What the task requires
Select from the records below every line that has the word "filename" in it.

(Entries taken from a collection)

***

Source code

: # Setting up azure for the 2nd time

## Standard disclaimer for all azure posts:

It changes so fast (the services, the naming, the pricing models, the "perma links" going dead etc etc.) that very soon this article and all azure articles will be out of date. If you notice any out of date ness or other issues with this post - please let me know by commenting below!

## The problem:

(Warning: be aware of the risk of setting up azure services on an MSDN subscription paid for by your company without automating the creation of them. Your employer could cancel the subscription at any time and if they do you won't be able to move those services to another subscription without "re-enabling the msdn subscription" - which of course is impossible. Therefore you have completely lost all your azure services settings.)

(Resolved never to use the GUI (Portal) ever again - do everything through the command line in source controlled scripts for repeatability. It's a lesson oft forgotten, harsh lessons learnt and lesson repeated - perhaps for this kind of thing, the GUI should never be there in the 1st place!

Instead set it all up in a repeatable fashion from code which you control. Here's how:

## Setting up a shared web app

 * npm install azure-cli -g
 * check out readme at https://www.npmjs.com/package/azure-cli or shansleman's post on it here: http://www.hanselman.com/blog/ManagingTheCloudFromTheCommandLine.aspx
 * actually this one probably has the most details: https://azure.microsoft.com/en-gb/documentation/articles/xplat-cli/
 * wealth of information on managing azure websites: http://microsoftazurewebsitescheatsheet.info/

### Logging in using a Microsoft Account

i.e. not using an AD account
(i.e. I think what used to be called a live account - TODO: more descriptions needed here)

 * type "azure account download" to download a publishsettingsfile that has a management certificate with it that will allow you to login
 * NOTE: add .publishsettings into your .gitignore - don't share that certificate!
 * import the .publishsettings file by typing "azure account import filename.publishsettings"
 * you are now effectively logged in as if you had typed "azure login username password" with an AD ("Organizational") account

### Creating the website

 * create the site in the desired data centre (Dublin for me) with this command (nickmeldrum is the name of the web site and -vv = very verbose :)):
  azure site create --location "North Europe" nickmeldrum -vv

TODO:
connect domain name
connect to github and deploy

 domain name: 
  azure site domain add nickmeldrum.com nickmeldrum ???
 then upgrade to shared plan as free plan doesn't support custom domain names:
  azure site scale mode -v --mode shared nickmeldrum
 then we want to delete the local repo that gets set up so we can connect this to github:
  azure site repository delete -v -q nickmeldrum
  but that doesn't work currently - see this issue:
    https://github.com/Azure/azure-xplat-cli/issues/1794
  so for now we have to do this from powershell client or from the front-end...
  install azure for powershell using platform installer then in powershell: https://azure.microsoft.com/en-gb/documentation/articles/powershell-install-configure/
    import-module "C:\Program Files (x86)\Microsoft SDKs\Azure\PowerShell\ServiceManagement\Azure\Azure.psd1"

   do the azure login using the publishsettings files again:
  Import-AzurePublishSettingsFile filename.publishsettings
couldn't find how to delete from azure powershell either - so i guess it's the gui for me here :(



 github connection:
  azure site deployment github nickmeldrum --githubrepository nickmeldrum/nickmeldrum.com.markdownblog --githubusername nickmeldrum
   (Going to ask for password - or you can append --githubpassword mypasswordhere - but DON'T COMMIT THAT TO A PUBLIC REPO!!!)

***

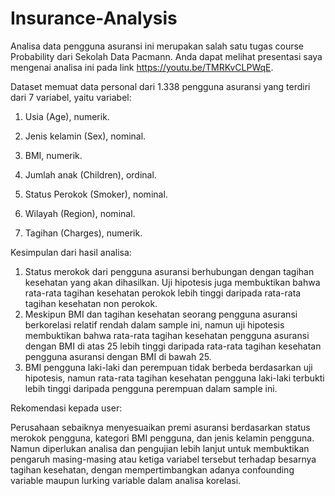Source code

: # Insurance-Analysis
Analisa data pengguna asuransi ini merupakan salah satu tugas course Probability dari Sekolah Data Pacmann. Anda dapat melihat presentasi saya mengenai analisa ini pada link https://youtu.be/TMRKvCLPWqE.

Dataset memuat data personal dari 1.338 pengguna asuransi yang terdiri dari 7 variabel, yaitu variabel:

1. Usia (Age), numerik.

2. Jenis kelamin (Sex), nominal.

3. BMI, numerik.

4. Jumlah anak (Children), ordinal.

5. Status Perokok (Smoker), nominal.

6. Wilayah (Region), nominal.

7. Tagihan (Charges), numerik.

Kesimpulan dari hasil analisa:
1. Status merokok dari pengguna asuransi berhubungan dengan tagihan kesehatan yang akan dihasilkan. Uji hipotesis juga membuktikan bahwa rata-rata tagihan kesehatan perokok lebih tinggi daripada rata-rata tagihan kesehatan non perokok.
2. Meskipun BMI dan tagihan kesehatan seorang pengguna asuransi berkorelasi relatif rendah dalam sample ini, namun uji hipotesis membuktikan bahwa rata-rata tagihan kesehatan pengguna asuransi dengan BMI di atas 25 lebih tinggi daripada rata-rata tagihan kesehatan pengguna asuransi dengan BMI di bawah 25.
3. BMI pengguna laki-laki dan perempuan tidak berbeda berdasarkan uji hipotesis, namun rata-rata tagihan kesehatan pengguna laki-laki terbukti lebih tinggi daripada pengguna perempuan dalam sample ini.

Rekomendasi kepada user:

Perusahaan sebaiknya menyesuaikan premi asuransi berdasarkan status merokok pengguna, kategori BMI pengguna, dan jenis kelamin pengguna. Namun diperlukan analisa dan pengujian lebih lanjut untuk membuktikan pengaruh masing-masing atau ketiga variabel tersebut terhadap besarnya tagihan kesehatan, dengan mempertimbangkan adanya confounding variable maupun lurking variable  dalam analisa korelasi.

***

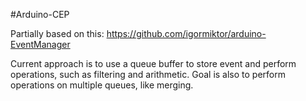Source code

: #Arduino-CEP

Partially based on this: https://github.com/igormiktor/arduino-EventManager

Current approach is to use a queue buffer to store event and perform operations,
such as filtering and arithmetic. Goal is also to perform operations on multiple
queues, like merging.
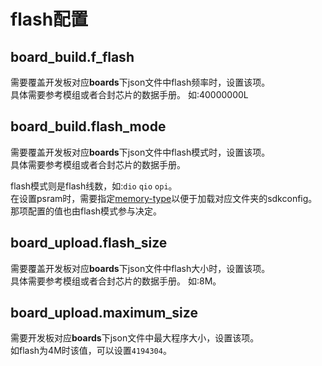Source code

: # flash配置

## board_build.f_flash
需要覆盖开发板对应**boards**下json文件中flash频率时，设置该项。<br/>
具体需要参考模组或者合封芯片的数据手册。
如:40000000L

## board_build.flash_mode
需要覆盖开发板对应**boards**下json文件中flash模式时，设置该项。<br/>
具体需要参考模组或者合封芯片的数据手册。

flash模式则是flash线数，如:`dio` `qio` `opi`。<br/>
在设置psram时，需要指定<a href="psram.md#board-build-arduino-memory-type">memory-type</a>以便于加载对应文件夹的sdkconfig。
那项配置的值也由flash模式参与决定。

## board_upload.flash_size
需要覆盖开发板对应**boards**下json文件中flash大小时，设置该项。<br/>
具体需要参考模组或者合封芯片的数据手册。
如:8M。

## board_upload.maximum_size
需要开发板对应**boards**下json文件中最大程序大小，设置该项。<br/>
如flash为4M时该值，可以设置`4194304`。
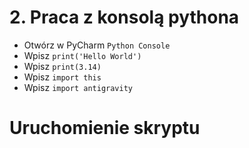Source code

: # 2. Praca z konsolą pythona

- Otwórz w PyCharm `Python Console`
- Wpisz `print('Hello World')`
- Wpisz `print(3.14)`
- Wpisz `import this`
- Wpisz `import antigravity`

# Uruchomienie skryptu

***

Output below
 * import the .publishsettings file by typing "azure account import filename.publishsettings"
  Import-AzurePublishSettingsFile filename.publishsettings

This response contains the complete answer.